17. A method for separating carbon dioxide from a transport gas, a. The transport gas is CO 2 Steps received in the enrichment subsystem, b. The enriched carbon dioxide fluid flow is the CO 2 Steps to be generated in the enrichment subsystem, c. The enriched carbon dioxide fluid flow is CO 2 Steps directed towards the polishing subsystem, d. The flow further enriched in carbon dioxide, the CO 2 Steps generated in the polishing subsystem, Includes, The CO2 polishing subsystem includes a distillation column that is in fluid communication with the CO2 enrichment subsystem, and the distillation column is configured to concentrate CO2 as a liquid in the lower flow and concentrate light gas as a distillation flow.
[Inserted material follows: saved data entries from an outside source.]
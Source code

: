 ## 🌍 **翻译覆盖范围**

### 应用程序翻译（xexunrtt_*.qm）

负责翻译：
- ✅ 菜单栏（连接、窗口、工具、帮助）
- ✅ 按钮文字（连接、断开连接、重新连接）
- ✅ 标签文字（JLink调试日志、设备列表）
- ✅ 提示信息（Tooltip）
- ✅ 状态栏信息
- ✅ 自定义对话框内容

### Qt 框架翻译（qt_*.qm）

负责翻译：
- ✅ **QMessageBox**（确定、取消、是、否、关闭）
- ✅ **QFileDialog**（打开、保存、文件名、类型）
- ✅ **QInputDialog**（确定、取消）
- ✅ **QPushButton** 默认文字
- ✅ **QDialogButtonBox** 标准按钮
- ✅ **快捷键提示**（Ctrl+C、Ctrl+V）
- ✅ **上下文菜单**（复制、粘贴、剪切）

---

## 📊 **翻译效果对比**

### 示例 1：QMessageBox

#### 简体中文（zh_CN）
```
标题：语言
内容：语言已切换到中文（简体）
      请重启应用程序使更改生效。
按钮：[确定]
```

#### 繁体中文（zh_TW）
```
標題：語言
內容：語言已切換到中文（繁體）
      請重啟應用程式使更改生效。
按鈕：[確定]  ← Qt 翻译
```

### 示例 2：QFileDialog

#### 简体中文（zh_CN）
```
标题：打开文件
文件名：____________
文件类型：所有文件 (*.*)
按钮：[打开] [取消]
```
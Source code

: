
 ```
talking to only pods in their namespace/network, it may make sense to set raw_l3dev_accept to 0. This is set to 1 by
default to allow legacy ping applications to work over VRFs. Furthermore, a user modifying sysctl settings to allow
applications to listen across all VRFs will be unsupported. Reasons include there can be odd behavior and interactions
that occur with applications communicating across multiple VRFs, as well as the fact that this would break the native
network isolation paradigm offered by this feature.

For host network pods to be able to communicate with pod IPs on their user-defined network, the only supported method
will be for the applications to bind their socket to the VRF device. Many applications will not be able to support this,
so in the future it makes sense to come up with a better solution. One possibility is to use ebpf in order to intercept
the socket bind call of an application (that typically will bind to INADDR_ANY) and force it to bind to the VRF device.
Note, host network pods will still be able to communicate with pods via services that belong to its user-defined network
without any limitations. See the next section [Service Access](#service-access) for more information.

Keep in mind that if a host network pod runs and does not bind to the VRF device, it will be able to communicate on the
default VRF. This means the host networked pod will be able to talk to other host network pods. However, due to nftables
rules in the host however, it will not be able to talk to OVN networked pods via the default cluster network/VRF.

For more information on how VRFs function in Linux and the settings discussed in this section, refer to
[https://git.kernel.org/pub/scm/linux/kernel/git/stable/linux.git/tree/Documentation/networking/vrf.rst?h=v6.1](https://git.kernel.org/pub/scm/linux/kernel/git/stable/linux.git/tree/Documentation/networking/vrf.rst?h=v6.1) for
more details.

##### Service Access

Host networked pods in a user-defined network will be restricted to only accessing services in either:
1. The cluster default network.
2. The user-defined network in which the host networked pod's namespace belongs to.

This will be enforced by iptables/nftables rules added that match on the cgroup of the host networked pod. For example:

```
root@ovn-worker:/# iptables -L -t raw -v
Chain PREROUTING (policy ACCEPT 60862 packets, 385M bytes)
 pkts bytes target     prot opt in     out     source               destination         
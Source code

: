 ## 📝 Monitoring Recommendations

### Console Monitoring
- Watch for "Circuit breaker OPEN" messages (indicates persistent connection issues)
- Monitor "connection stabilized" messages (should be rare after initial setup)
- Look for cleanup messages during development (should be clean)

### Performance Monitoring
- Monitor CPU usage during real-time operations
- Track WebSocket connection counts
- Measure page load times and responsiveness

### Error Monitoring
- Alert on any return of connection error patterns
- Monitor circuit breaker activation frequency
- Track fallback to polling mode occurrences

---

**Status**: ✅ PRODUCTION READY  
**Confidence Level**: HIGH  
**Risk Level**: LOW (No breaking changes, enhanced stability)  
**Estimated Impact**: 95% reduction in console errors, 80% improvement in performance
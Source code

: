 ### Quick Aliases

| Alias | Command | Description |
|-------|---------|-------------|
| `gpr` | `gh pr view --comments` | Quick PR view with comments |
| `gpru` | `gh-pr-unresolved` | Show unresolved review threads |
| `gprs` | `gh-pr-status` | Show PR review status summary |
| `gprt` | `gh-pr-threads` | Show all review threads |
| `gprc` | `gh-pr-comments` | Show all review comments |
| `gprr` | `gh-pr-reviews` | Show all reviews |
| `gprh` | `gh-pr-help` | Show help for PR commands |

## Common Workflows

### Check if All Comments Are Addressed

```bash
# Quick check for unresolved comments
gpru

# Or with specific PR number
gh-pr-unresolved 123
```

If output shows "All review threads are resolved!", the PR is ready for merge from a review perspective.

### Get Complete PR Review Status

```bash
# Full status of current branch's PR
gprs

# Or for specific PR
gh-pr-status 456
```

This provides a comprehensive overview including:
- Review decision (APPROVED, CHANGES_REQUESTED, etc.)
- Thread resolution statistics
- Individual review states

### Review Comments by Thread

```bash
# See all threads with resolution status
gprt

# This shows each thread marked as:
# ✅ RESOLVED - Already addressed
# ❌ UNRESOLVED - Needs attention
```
The vapor from the distillation column is directed by the condenser as a recirculating flow to the CO2 enrichment subsystem. method.

18. The method according to claim 17, wherein step b. includes using a metal-organic structure, a membrane, an adsorbent, or a process modification to generate the enriched carbon dioxide fluid flow.

19. The method according to claim 17, wherein the conveying gas is exhaust gas, process flow, or waste flow.

20. The method according to claim 17, wherein the enriched carbon dioxide fluid flow includes a gas flow containing 35% to 98% carbon dioxide.

21. The method according to claim 17, wherein step d. includes using low-temperature carbon capture to generate the carbon dioxide-rich fluid flow.

22. The method according to claim 17, wherein step d. includes the step of using the distillation column.

23. The method according to claim 17, wherein the carbon dioxide-rich fluid flow includes a liquid flow containing more than 90% to more than 99% carbon dioxide.

24. The method according to claim 17, wherein the carbon dioxide-rich fluid flow includes a liquid flow containing less than 10 ppm (by mass) of oxygen.

25. The method according to claim 17, further comprising the step of compressing the enriched carbon dioxide fluid flow.

26. The method according to claim 17, further comprising the step of dewatering the enriched carbon dioxide fluid stream.